● ACTIVITY
Work out the number of lines in the records that include the word "freebuf"; reply with that number alone.

*** Opening of AVAILABLE RECORDS ***

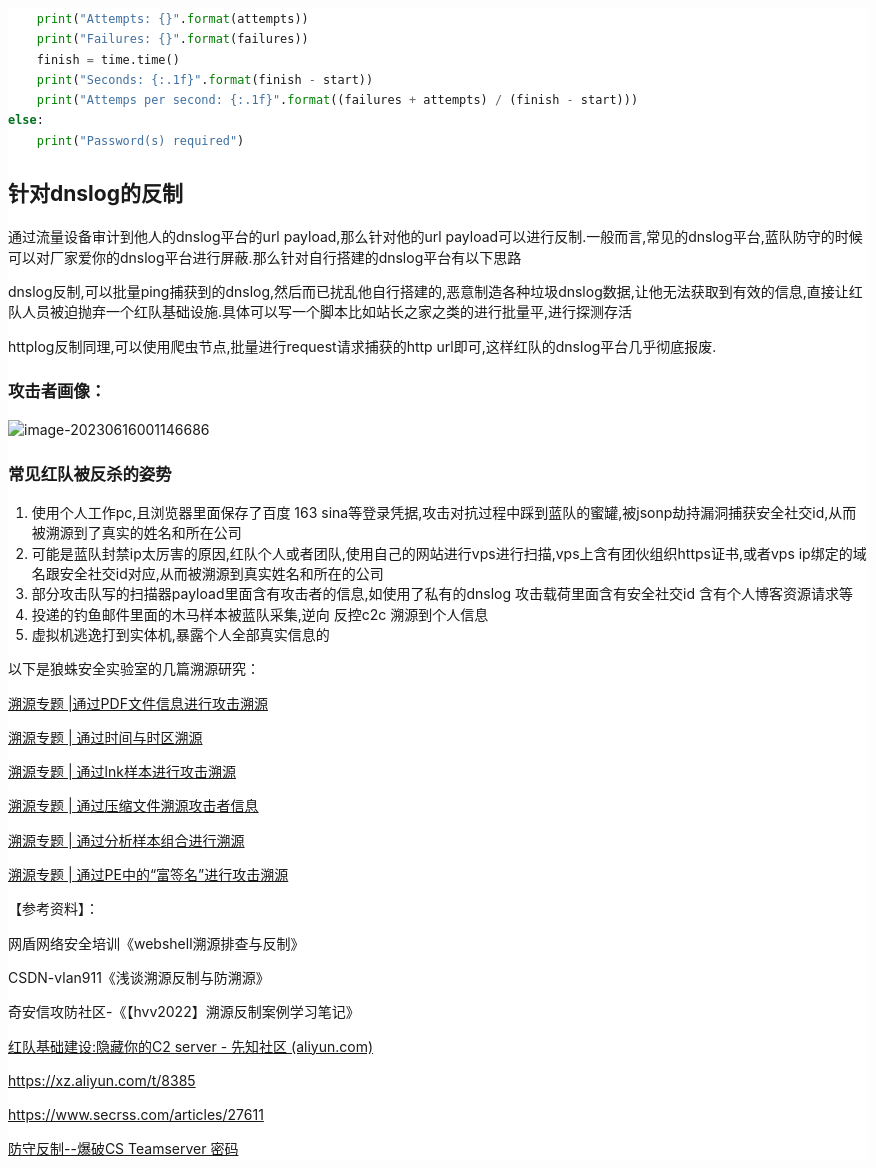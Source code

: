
 ```python
    print("Attempts: {}".format(attempts))
    print("Failures: {}".format(failures))
    finish = time.time()
    print("Seconds: {:.1f}".format(finish - start))
    print("Attemps per second: {:.1f}".format((failures + attempts) / (finish - start)))
else:
    print("Password(s) required")
```

## 针对dnslog的反制 

通过流量设备审计到他人的dnslog平台的url payload,那么针对他的url payload可以进行反制.一般而言,常见的dnslog平台,蓝队防守的时候可以对厂家爱你的dnslog平台进行屏蔽.那么针对自行搭建的dnslog平台有以下思路

dnslog反制,可以批量ping捕获到的dnslog,然后而已扰乱他自行搭建的,恶意制造各种垃圾dnslog数据,让他无法获取到有效的信息,直接让红队人员被迫抛弃一个红队基础设施.具体可以写一个脚本比如站长之家之类的进行批量平,进行探测存活

httplog反制同理,可以使用爬虫节点,批量进行request请求捕获的http url即可,这样红队的dnslog平台几乎彻底报废.

### 攻击者画像：

![image-20230616001146686](https://scofield-1313710994.cos.ap-beijing.myqcloud.com/image-20230616001146686.png)

### 常见红队被反杀的姿势

1. 使用个人工作pc,且浏览器里面保存了百度 163 sina等登录凭据,攻击对抗过程中踩到蓝队的蜜罐,被jsonp劫持漏洞捕获安全社交id,从而被溯源到了真实的姓名和所在公司
2. 可能是蓝队封禁ip太厉害的原因,红队个人或者团队,使用自己的网站进行vps进行扫描,vps上含有团伙组织https证书,或者vps ip绑定的域名跟安全社交id对应,从而被溯源到真实姓名和所在的公司
3. 部分攻击队写的扫描器payload里面含有攻击者的信息,如使用了私有的dnslog 攻击载荷里面含有安全社交id 含有个人博客资源请求等
4. 投递的钓鱼邮件里面的木马样本被蓝队采集,逆向 反控c2c 溯源到个人信息
5. 虚拟机逃逸打到实体机,暴露个人全部真实信息的

以下是狼蛛安全实验室的几篇溯源研究：

[溯源专题 |通过PDF文件信息进行攻击溯源](https://www.freebuf.com/articles/network/351431.html)

[溯源专题 | 通过时间与时区溯源](https://www.freebuf.com/articles/network/351348.html)

[溯源专题 | 通过lnk样本进行攻击溯源](https://www.freebuf.com/articles/network/349868.html)

[溯源专题 | 通过压缩文件溯源攻击者信息](https://www.freebuf.com/articles/network/341745.html)

[溯源专题 | 通过分析样本组合进行溯源](https://www.freebuf.com/articles/network/352952.html)

[溯源专题 | 通过PE中的“富签名”进行攻击溯源](https://www.freebuf.com/articles/network/349867.html)

【参考资料】：

网盾网络安全培训《webshell溯源排查与反制》

CSDN-vlan911《浅谈溯源反制与防溯源》

奇安信攻防社区-《【hvv2022】溯源反制案例学习笔记》

[红队基础建设:隐藏你的C2 server - 先知社区 (aliyun.com)](https://xz.aliyun.com/t/4509)

https://xz.aliyun.com/t/8385

https://www.secrss.com/articles/27611

[防守反制--爆破CS Teamserver 密码](https://www.54cto.com/webaq/1101.html)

*** Close of AVAILABLE RECORDS ***

● RESPONSE AREA
6